O caso ocorreu em 2009. Bela foi multada, algemada e presa numa estação de metrô por não obedecer à ordem de um policial de segurar o corrimão da escada rolante e, em seguida, recusar-se a exibir um documento de identidade. Dois tribunais rejeitaram sua ação por danos morais. Ela apelou à instância superior e triunfou. A decisão é um marco civilizatório.

Os réus se defenderam mostrando fotos da placa que estimula o uso do corrimão. Explicaram, ainda, o treinamento oferecido aos policiais, no qual passa-se a impressão de que a advertência de segurança tem força legal. Não colou.

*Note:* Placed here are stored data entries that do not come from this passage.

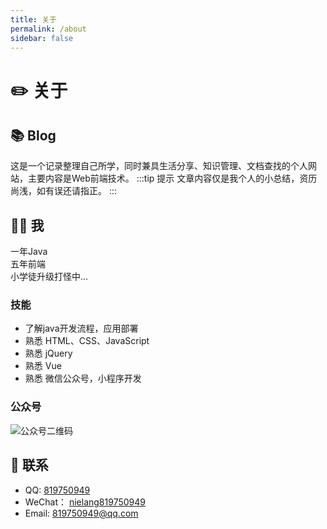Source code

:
 ```yaml
---
title: 关于
permalink: /about
sidebar: false
---
```


# :pencil2: 关于   

## :books: Blog
这是一个记录整理自己所学，同时兼具生活分享、知识管理、文档查找的个人网站，主要内容是Web前端技术。
:::tip 提示
文章内容仅是我个人的小总结，资历尚浅，如有误还请指正。
:::

## :haircut_man: 我
一年Java  
五年前端  
小学徒升级打怪中...  


### 技能
* 了解java开发流程，应用部署
* 熟悉 HTML、CSS、JavaScript 
* 熟悉 jQuery 
* 熟悉 Vue
* 熟悉 微信公众号，小程序开发

### 公众号
<img :src="$withBase('/img/wechat.jpg')" alt="公众号二维码">

## :email: 联系
- QQ: <a href="tencent://message/?uin=819750949&Site=&Menu=yes">819750949</a>
- WeChat： <a href="weixin://">nielang819750949</a>
- Email:  <a href="mailto:819750949@qq.com">819750949@qq.com</a>
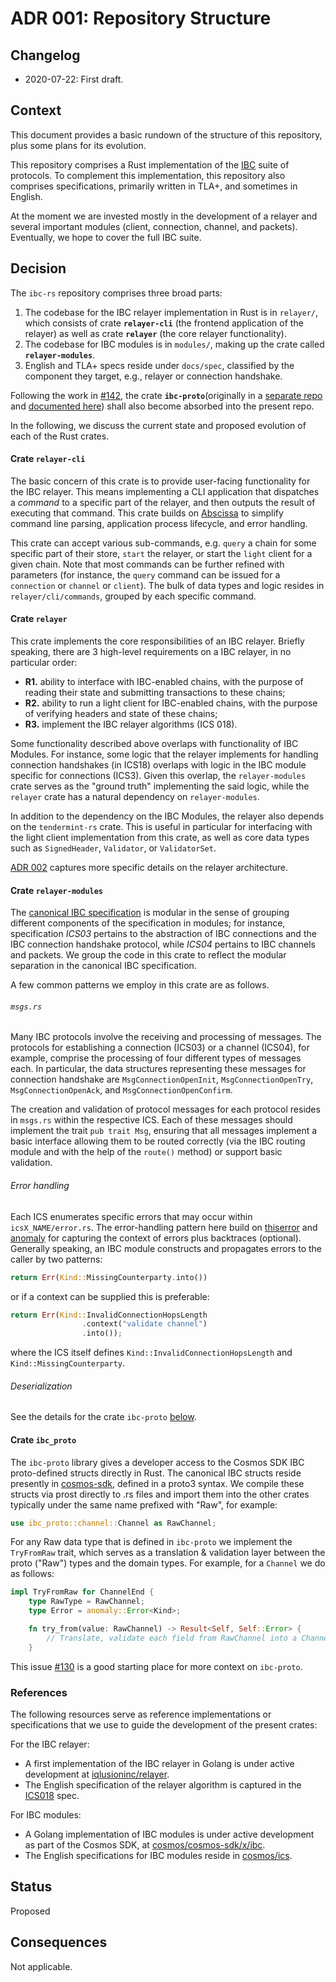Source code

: # ADR 001: Repository Structure

## Changelog

* 2020-07-22: First draft.

## Context

This document provides a basic rundown of the structure of this repository, plus some plans for its evolution.

This repository comprises a Rust implementation of the [IBC](https://github.com/cosmos/ics) suite of protocols.
To complement this implementation, this repository also comprises specifications, primarily written in TLA+, and
sometimes in English.

At the moment we are invested mostly in the development of a relayer and several important modules (client, connection,
channel, and packets).
Eventually, we hope to cover the full IBC suite. 

## Decision

The `ibc-rs` repository comprises three broad parts:

1. The codebase for the IBC relayer implementation in Rust is in `relayer/`, which consists of crate **`relayer-cli`** (the
frontend application of the relayer) as well as crate **`relayer`** (the core relayer functionality).
2. The codebase for IBC modules is in `modules/`, making up the crate called **`relayer-modules`**.
3. English and TLA+ specs reside under `docs/spec`, classified by the component they target, e.g., relayer or connection
handshake.

Following the work in [#142](https://github.com/informalsystems/ibc-rs/issues/142), the crate
**`ibc-proto`**(originally in a [separate repo](https://github.com/informalsystems/ibc-proto) and [documented here](https://docs.rs/ibc-proto/))
shall also become absorbed into the present repo.

In the following, we discuss the current state and proposed evolution of each of the Rust crates.

#### Crate `relayer-cli`

The basic concern of this crate is to provide user-facing functionality for the IBC relayer. This means
implementing a CLI application that dispatches a _command_ to a specific part of the relayer, and then outputs the
result of executing that command. This crate builds on
[Abscissa](https://docs.rs/abscissa_core/0.5.2/abscissa_core/) to simplify command line parsing, application process
lifecycle, and error handling.

This crate can accept various sub-commands, e.g. `query` a chain for some specific part of their store, `start` the
relayer, or start the `light` client for a given chain. Note that most commands can be further refined with parameters
(for instance, the `query` command can be issued for a `connection` or `channel` or `client`). The bulk of data types
and logic resides in `relayer/cli/commands`, grouped by each specific command.

#### Crate `relayer`

This crate implements the core responsibilities of an IBC relayer. Briefly speaking, there are 3 high-level
requirements on a IBC relayer, in no particular order:

- __R1.__ ability to interface with IBC-enabled chains, with the purpose of reading their state and submitting transactions to
these chains;
- __R2.__ ability to run a light client for IBC-enabled chains, with the purpose of verifying headers and state of these chains;
- __R3.__ implement the IBC relayer algorithms (ICS 018).

Some functionality described above overlaps with functionality of IBC Modules. For instance, some logic
that the relayer implements for handling connection handshakes (in ICS18) overlaps with logic in the IBC module specific
for connections (ICS3). Given this overlap, the `relayer-modules` crate serves as the "ground truth" implementing the
said logic, while the `relayer` crate has a natural dependency on `relayer-modules`.

In addition to the dependency on the IBC Modules, the relayer also depends on the `tendermint-rs` crate. This is
useful in particular for interfacing with the light client implementation from this crate, as well as core data types 
such as `SignedHeader`, `Validator`, or `ValidatorSet`.

[ADR 002](./adr-002-ibc-relayer.md) captures more specific details on the relayer architecture.  

#### Crate `relayer-modules`

The [canonical IBC specification](https://github.com/cosmos/ics/tree/master/spec/) is modular in the sense of grouping
different components of the specification in modules; for instance, specification _ICS03_ pertains to the abstraction of 
IBC connections and the IBC connection handshake protocol, while _ICS04_ pertains to IBC channels and packets.
We group the code in this crate to reflect the modular separation in the canonical IBC specification.

A few common patterns we employ in this crate are as follows.

###### `msgs.rs`

Many IBC protocols involve the receiving and processing of messages.
The protocols for establishing a connection (ICS03) or a channel (ICS04), for example, comprise
the processing of four different types of messages each.
In particular, the data structures representing these messages for connection handshake are `MsgConnectionOpenInit`,
`MsgConnectionOpenTry`, `MsgConnectionOpenAck`, and `MsgConnectionOpenConfirm`.

The creation and validation of protocol messages for each protocol resides in `msgs.rs` within the respective ICS. 
Each of these messages should implement the trait `pub trait Msg`, ensuring that all messages implement a basic
interface allowing them to be routed correctly (via the IBC routing module and with the help of the `route()` method)
or support basic validation. 

###### Error handling

Each ICS enumerates specific errors that may occur within `icsX_NAME/error.rs`.
The error-handling pattern here build on [thiserror](https://lib.rs/crates/thiserror) and
[anomaly](https://lib.rs/crates/anomaly) for capturing the context of errors plus backtraces (optional).
Generally speaking, an IBC module constructs and propagates errors to the caller by two patterns:

```Rust
return Err(Kind::MissingCounterparty.into())
```

or if a context can be supplied this is preferable:

```rust
return Err(Kind::InvalidConnectionHopsLength
                .context("validate channel")
                .into());
```
where the ICS itself defines `Kind::InvalidConnectionHopsLength` and `Kind::MissingCounterparty`.

###### Deserialization

See the details for the crate `ibc-proto` [below](#crate-ibc-proto).

#### Crate `ibc_proto`

The `ibc-proto` library gives a developer access to the Cosmos SDK IBC proto-defined structs directly in Rust.
The canonical IBC structs reside presently in [cosmos-sdk](https://github.com/cosmos/cosmos-sdk/tree/master/proto/ibc),
defined in a proto3 syntax.
We compile these structs via prost directly to .rs files and import them into the other crates typically under the same
name prefixed with "Raw", for example:

```Rust
use ibc_proto::channel::Channel as RawChannel;
```

For any Raw data type that is defined in `ibc-proto` we implement the `TryFromRaw` trait, which serves as a translation
& validation layer between the proto ("Raw") types and the domain types. For example, for a `Channel` we do as follows:

```Rust
impl TryFromRaw for ChannelEnd {
    type RawType = RawChannel;
    type Error = anomaly::Error<Kind>;

    fn try_from(value: RawChannel) -> Result<Self, Self::Error> {
        // Translate, validate each field from RawChannel into a Channel.
    }
```

This issue [#130](https://github.com/informalsystems/ibc-rs/issues/130) is a good starting place for more context
on `ibc-proto`.

### References

The following resources serve as reference implementations or specifications that we use to guide the development of
the present crates:

For the IBC relayer:

- A first implementation of the IBC relayer in Golang is under active development at
[iqlusioninc/relayer](https://github.com/iqlusioninc/relayer).
- The English specification of the relayer algorithm is captured in the
[ICS018](https://github.com/cosmos/ics/tree/master/spec/ics-018-relayer-algorithms) spec.

For IBC modules:

- A Golang implementation of IBC modules is under active development as part of the Cosmos SDK,
at [cosmos/cosmos-sdk/x/ibc](https://github.com/cosmos/cosmos-sdk/tree/master/x/ibc).
- The English specifications for IBC modules reside in [cosmos/ics](https://github.com/cosmos/ics/tree/master/spec).

## Status

Proposed

## Consequences

Not applicable.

Os juízes escreveram que “um policial sensato” não interpretaria a desobediência como uma violação da lei e sustentaram o direito de Bela de desobedecer a uma “ordem ilegal”. O trecho crucial da sentença deveria ser emoldurado e pendurado nas delegacias e quartéis das polícias brasileiras:

“Para conduzir sua missão de proteger a paz, a ordem e a segurança pública, policiais são chamados a limitar os direitos e liberdades dos cidadãos usando o poder coercitivo do Estado. Porque é inegável o risco de abusos, é importante que sempre exista um fundamento legal para as ações adotadas pelos policiais; na ausência de tal justificativa, as condutas deles são ilegais e não podem ser toleradas”.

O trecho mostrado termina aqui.